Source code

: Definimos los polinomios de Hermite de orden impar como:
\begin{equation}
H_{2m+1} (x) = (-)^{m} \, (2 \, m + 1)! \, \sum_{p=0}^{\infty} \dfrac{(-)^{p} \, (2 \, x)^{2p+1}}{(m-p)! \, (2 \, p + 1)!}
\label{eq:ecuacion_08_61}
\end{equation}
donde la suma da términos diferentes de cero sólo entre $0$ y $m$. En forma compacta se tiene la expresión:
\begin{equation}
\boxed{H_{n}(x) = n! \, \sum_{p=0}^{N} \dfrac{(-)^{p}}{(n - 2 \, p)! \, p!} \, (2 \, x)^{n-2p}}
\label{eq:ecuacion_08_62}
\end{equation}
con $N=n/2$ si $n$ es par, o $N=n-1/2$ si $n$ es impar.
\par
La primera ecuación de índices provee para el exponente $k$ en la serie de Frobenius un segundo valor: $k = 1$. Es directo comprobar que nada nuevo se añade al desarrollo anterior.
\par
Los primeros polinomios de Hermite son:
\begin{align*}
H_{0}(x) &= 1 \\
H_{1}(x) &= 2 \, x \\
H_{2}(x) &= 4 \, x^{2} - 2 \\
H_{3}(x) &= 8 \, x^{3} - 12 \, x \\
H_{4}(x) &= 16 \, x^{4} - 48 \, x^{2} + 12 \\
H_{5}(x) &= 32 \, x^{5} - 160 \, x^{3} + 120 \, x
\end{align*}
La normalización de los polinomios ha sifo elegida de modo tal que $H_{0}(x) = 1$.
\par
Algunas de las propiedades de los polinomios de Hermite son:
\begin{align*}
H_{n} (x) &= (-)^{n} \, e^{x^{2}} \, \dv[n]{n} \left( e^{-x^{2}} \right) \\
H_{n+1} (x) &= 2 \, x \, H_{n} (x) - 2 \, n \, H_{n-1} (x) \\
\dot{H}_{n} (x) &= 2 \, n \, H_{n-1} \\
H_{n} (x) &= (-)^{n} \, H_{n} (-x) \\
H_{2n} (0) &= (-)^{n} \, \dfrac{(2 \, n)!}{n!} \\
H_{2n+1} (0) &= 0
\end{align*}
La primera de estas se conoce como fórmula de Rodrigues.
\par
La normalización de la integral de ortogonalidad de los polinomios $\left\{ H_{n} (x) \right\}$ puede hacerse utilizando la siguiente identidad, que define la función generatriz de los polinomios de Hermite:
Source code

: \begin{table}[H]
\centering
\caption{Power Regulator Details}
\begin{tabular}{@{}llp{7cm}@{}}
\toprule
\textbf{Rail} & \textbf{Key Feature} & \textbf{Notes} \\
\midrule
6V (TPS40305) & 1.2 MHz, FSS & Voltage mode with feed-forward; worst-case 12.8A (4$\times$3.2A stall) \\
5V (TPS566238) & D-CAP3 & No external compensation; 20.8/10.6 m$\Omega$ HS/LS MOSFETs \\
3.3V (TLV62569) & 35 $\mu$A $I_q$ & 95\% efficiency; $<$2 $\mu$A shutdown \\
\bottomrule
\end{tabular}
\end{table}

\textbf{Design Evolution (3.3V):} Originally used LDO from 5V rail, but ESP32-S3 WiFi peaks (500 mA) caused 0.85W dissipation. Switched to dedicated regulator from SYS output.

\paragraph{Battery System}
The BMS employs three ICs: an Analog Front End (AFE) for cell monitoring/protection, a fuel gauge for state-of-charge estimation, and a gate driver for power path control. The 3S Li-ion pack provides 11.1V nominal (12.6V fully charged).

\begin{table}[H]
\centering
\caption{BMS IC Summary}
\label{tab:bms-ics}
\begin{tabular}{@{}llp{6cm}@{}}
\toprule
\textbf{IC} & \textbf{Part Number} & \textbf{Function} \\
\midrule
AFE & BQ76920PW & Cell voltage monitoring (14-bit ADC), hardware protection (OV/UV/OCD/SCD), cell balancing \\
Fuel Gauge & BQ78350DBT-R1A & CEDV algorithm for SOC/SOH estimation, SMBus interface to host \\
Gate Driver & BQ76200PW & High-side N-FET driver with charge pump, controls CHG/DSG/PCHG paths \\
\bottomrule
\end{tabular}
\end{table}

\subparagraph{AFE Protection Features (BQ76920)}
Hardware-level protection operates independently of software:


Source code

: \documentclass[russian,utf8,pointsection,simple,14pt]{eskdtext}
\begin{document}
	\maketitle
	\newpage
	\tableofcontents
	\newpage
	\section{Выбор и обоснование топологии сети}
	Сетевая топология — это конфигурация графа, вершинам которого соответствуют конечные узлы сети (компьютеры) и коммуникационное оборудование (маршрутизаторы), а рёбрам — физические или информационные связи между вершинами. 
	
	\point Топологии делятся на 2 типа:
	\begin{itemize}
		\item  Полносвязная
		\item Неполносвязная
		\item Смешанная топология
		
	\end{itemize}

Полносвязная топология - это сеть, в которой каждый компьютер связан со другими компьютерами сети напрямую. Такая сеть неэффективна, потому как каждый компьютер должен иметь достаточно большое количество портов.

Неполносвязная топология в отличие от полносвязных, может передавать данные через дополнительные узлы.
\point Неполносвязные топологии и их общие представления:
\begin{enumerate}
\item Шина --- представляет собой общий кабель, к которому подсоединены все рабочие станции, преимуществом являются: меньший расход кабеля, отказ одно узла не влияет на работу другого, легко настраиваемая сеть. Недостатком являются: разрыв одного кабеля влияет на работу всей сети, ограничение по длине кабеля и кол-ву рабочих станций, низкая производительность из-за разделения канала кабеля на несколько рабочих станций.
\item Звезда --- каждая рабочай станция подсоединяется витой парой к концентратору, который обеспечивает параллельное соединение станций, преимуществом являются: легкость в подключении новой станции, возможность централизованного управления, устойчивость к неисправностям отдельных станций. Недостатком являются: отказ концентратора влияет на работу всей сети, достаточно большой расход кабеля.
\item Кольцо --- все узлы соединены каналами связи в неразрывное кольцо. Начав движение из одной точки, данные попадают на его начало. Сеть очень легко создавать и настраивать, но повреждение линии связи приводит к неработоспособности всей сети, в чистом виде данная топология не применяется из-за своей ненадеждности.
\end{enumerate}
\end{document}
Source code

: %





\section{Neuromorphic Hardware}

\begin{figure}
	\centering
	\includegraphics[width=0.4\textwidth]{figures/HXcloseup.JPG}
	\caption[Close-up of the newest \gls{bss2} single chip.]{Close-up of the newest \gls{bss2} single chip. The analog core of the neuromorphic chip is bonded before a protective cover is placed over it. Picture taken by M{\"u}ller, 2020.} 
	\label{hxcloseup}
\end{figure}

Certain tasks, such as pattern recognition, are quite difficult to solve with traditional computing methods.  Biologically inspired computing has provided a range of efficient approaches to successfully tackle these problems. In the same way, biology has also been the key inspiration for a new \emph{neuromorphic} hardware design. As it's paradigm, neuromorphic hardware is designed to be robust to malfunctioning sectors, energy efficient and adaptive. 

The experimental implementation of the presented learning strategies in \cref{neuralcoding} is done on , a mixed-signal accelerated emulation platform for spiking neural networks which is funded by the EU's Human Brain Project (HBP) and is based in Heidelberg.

● ● ● ●

• **THE PROBLEM**: What number of lines in the data above include the string "begin"? Answer with that number only.

• **RESULT OF THE EXERCISE**: 12